Tagesspiegel
25. Oktober 2006


Sprengsatz für die Zukunft

Die USA planen eine neue Generation nuklearer Waffen – und stellen so den Atomwaffensperrvertrag infrage

von Otfried Nassauer

Suggestive Fragen legen die gewünschte Antwort bereits nahe. Würden Sie lieber „permanent Ihr Altauto reparieren oder lieber einen Ersatzwagen kaufen, der die gleiche Leistung bringt, effizienter gebaut ist und bessere Sicherheitseinrichtungen hat wie zum Beispiel Airbags, ABS und eine moderne Diebstahlsicherung? Was macht mehr Sinn?“ Mit dieser Frage konfrontiert Xavier Asciano gerne sein Publikum. Doch Asciano ist kein Gebrauchtwagenhändler. Er verkauft neue Atomwaffen. Als leitender Beamter der Nisa, der Nationalen Nuklearen Sicherheitsbehörde in den USA, wirbt er für den Bau einer neuen Generation nuklearer Waffen. „Reliable Replacement Warheads“ werden sie genannt.

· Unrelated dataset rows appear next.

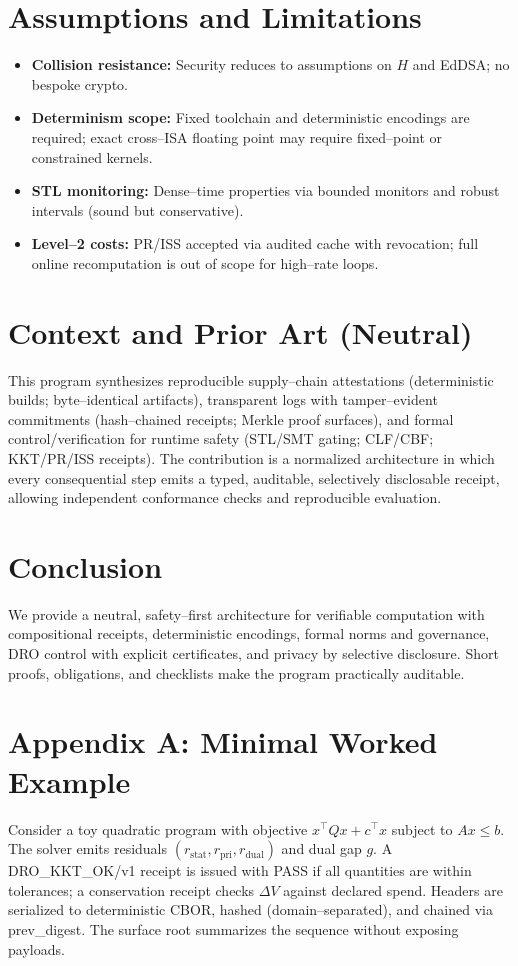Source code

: \documentclass[11pt]{article}
\theoremstyle{plain}
\theoremstyle{definition}
\theoremstyle{remark}
\def\texttt#1{#1}%
\def\textsc#1{#1}%
\newcommand{\SC}[1]{\textsc{#1}}
\newcommand{\code}[1]{\texttt{#1}}
\begin{document}
\section{Assumptions and Limitations}
\begin{itemize}
  \item \textbf{Collision resistance:} Security reduces to assumptions on $H$ and EdDSA; no bespoke crypto.
  \item \textbf{Determinism scope:} Fixed toolchain and deterministic encodings are required; exact cross--ISA floating point may require fixed--point or constrained kernels.
  \item \textbf{STL monitoring:} Dense--time properties via bounded monitors and robust intervals (sound but conservative).
  \item \textbf{Level--2 costs:} PR/ISS accepted via audited cache with revocation; full online recomputation is out of scope for high--rate loops.
\end{itemize}

\section{Context and Prior Art (Neutral)}
This program synthesizes reproducible supply--chain attestations (deterministic builds; byte--identical artifacts), transparent logs with tamper--evident commitments (hash--chained receipts; Merkle proof surfaces), and formal control/verification for runtime safety (STL/SMT gating; CLF/CBF; KKT/PR/ISS receipts). The contribution is a normalized architecture in which every consequential step emits a typed, auditable, selectively disclosable receipt, allowing independent conformance checks and reproducible evaluation.

\section{Conclusion}
We provide a neutral, safety--first architecture for verifiable computation with compositional receipts, deterministic encodings, formal norms and governance, DRO control with explicit certificates, and privacy by selective disclosure. Short proofs, obligations, and checklists make the program practically auditable.

\appendix
\section*{Appendix A: Minimal Worked Example}
Consider a toy quadratic program with objective $x^\top Q x + c^\top x$ subject to $Ax\leq b$. The solver emits residuals $(r_{\mathrm{stat}}, r_{\mathrm{pri}}, r_{\mathrm{dual}})$ and dual gap $g$. A \SC{DRO\_KKT\_OK/v1} receipt is issued with PASS if all quantities are within tolerances; a conservation receipt checks $\Delta V$ against declared spend. Headers are serialized to deterministic CBOR, hashed (domain--separated), and chained via \code{prev\_digest}. The surface root summarizes the sequence without exposing payloads.
\end{document}
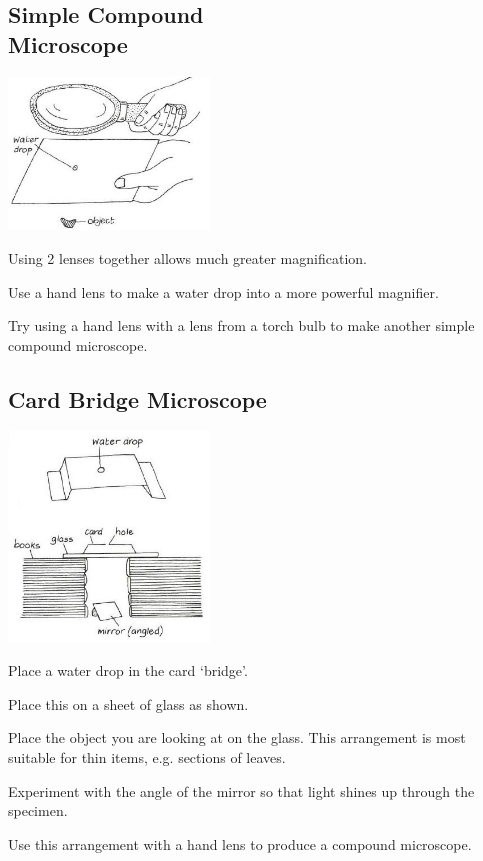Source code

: \begin{multicols}{2}
\vfill
\columnbreak

\subsection{Simple Compound \hfill \\ Microscope}
\begin{center}
\includegraphics[width=0.4\textwidth]{./img/vso/compound-microscope.jpg}
\end{center}

\begin{itemize*}
\item Using 2 lenses together allows much greater magnification. 
\item Use a hand lens to make a water drop into a more powerful magnifier. 
\item Try using a hand lens with a lens from a torch bulb to make another simple compound microscope.
\end{itemize*}


\subsection{Card Bridge Microscope}
\begin{center}
\includegraphics[width=0.4\textwidth]{./img/vso/card-microscope.jpg}
\end{center}

\begin{itemize*}
\item Place a water drop in the card `bridge'. 
\item Place this on a sheet of glass as shown. 
\item Place the object you are looking
at on the glass. This
arrangement is most suitable
for thin items, e.g. sections of leaves. 
\item Experiment with the angle of
the mirror so that light shines
up through the specimen.
\item Use this arrangement with a
hand lens to produce a
compound microscope.
\end{itemize*}

\vfill

\end{multicols}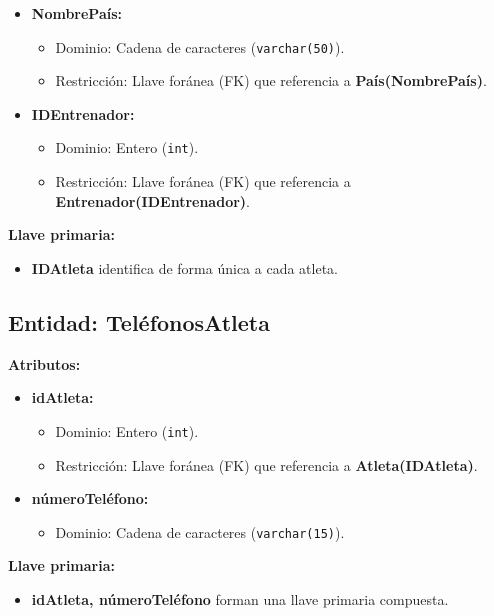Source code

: \begin{itemize}
    \item \textbf{NombrePaís:}
    \begin{itemize}
        \item Dominio: Cadena de caracteres (\texttt{varchar(50)}).
        \item Restricción: Llave foránea (FK) que referencia a \textbf{País(NombrePaís)}.
    \end{itemize}
    \item \textbf{IDEntrenador:}
    \begin{itemize}
        \item Dominio: Entero (\texttt{int}).
        \item Restricción: Llave foránea (FK) que referencia a \textbf{Entrenador(IDEntrenador)}.
    \end{itemize}
\end{itemize}
\textbf{Llave primaria:}
\begin{itemize}
    \item \textbf{IDAtleta} identifica de forma única a cada atleta.
\end{itemize}

\subsection*{Entidad: TeléfonosAtleta}
\textbf{Atributos:}
\begin{itemize}
    \item \textbf{idAtleta:}
    \begin{itemize}
        \item Dominio: Entero (\texttt{int}).
        \item Restricción: Llave foránea (FK) que referencia a \textbf{Atleta(IDAtleta)}.
    \end{itemize}
    \item \textbf{númeroTeléfono:}
    \begin{itemize}
        \item Dominio: Cadena de caracteres (\texttt{varchar(15)}).
    \end{itemize}
\end{itemize}
\textbf{Llave primaria:}
\begin{itemize}
    \item \textbf{idAtleta, númeroTeléfono} forman una llave primaria compuesta.
\end{itemize}

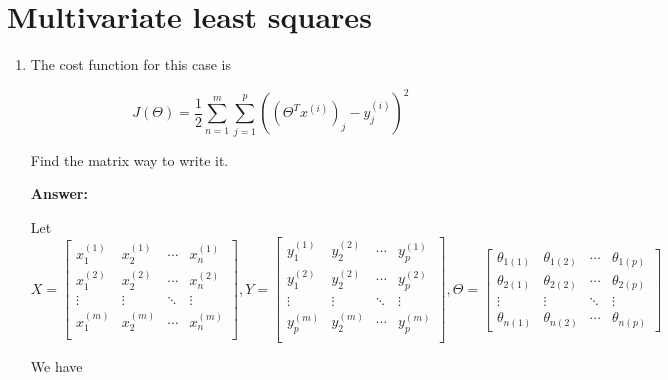 \documentclass[a4paper,14pt]{article}
\begin{document}
\section{Multivariate least squares}
\begin{enumerate}[label=(\alph*)]
    \item The cost function for this case is

\begin{equation*}
    J(\Theta) = \frac{1}{2}\sum_{n=1}^{m}\sum_{j=1}^{p}\left( \left( \Theta^{T}x^{(i)} \right)_{j} - y_{j}^{(i)} \right)^{2}
\end{equation*}

Find the matrix way to write it.

\textbf{Answer:}

Let $ X = \begin{bmatrix}
    x_{1}^{(1)} & x_{2}^{(1)} & \cdots & x_{n}^{(1)}\\
    x_{1}^{(2)} & x_{2}^{(2)} & \cdots & x_{n}^{(2)}\\
    \vdots      & \vdots      & \ddots & \vdots     \\
    x_{1}^{(m)} & x_{2}^{(m)} & \cdots & x_{n}^{(m)}\\
\end{bmatrix}, Y = \begin{bmatrix}
    y_{1}^{(1)} & y_{2}^{(2)} & \cdots & y_{p}^{(1)}\\
    y_{1}^{(2)} & y_{2}^{(2)} & \cdots & y_{p}^{(2)}\\
    \vdots      & \vdots      & \ddots & \vdots     \\
    y_{p}^{(m)} & y_{2}^{(m)} & \cdots & y_{p}^{(m)}\\
\end{bmatrix}, \Theta = \begin{bmatrix}
    \theta_{1(1)} & \theta_{1(2)} & \cdots & \theta_{1(p)}\\
    \theta_{2(1)} & \theta_{2(2)} & \cdots & \theta_{2(p)}\\
    \vdots        & \vdots        & \ddots & \vdots \\
    \theta_{n(1)} & \theta_{n(2)} & \cdots & \theta_{n(p)}
\end{bmatrix}$

We have 


\end{enumerate}
\end{document}
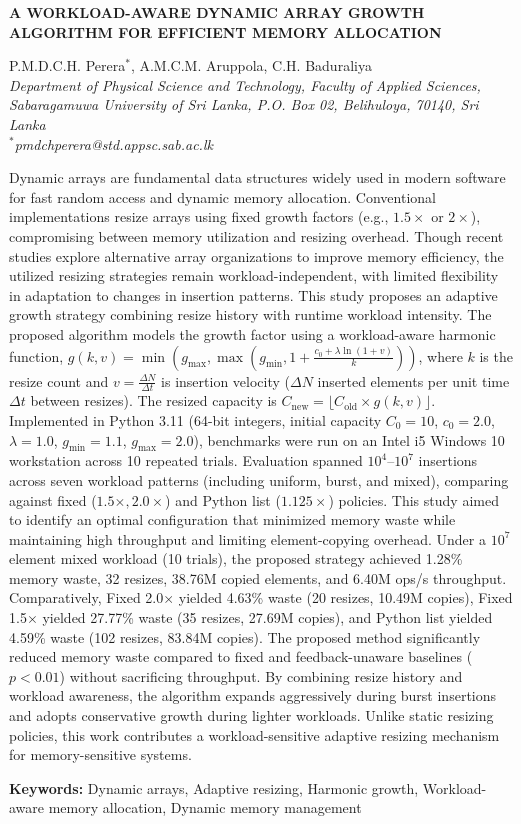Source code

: \documentclass[11pt]{article}
\begin{document}
\begin{center}
\textbf{\uppercase{A Workload-Aware Dynamic Array Growth Algorithm for Efficient Memory Allocation}}

\vspace{0.5cm}

P.M.D.C.H. Perera$^*$, A.M.C.M. Aruppola, C.H. Baduraliya \\
\textit{Department of Physical Science and Technology, Faculty of Applied Sciences, Sabaragamuwa University of Sri Lanka, P.O. Box 02, Belihuloya, 70140, Sri Lanka}\\
\textit{$^*$pmdchperera@std.appsc.sab.ac.lk}
\end{center}

\vspace{0.5cm}

\noindent
Dynamic arrays are fundamental data structures widely used in modern software for fast random access and dynamic memory allocation. Conventional implementations resize arrays using fixed growth factors (e.g., $1.5\times$ or $2\times$), compromising between memory utilization and resizing overhead. Though recent studies explore alternative array organizations to improve memory efficiency, the utilized resizing strategies remain workload-independent, with limited flexibility in adaptation to changes in insertion patterns. This study proposes an adaptive growth strategy combining resize history with runtime workload intensity. The proposed algorithm models the growth factor using a workload-aware harmonic function, $g(k,v)= \min( g_{\max}, \max( g_{\min}, 1+\frac{c_0+\lambda\ln(1+v)}{k} ) )$, where $k$ is the resize count and $v = \frac{\Delta N}{\Delta t}$ is insertion velocity ($\Delta N$ inserted elements per unit time $\Delta t$ between resizes). The resized capacity is $C_{\mathrm{new}} = \lfloor C_{\mathrm{old}} \times g(k,v) \rfloor$. Implemented in Python 3.11 (64-bit integers, initial capacity $C_0=10$, $c_0=2.0$, $\lambda=1.0$, $g_{\min}=1.1$, $g_{\max}=2.0$), benchmarks were run on an Intel i5 Windows 10 workstation across 10 repeated trials. Evaluation spanned $10^4$--$10^7$ insertions across seven workload patterns (including uniform, burst, and mixed), comparing against fixed ($1.5\times, 2.0\times$) and Python list ($1.125\times$) policies. This study aimed to identify an optimal configuration that minimized memory waste while maintaining high throughput and limiting element-copying overhead. Under a $10^7$ element mixed workload (10 trials), the proposed strategy achieved 1.28\% memory waste, 32 resizes, 38.76M copied elements, and 6.40M ops/s throughput. Comparatively, Fixed 2.0$\times$ yielded 4.63\% waste (20 resizes, 10.49M copies), Fixed 1.5$\times$ yielded 27.77\% waste (35 resizes, 27.69M copies), and Python list yielded 4.59\% waste (102 resizes, 83.84M copies). The proposed method significantly reduced memory waste compared to fixed and feedback-unaware baselines ($p < 0.01$) without sacrificing throughput. By combining resize history and workload awareness, the algorithm expands aggressively during burst insertions and adopts conservative growth during lighter workloads. Unlike static resizing policies, this work contributes a workload-sensitive adaptive resizing mechanism for memory-sensitive systems.

\vspace{0.5cm}

\noindent \textbf{Keywords:} Dynamic arrays, Adaptive resizing, Harmonic growth, Workload-aware memory allocation, Dynamic memory management
\end{document}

Bereits im November dieses Jahres soll anlässlich einer Tagung beim Strategischen Oberkommando der US-Streitkräfte (Stratcom) entschieden werden, ob Los Alamos oder Sandia, zwei Nuklearwaffenlaboratorien, den besseren Vorschlag für solche Waffen vorgelegt hat. Die ersten neuen Waffen sollen dann zwischen 2012 und 2015 zur Verfügung stehen. Damit soll demonstriert werden, dass verlässliche Kernwaffen gebaut werden können, ohne dass sie zuvor getestet wurden. Etwa zu diesem Zeitpunkt soll auch entschieden werden, ob nur ein oder zwei der heute verfügbaren Nuklearwaffentypen durch neue ersetzt werden oder alle vorhandenen. Dafür wären zwischen vier und sechs neue Sprengkopftypen erforderlich.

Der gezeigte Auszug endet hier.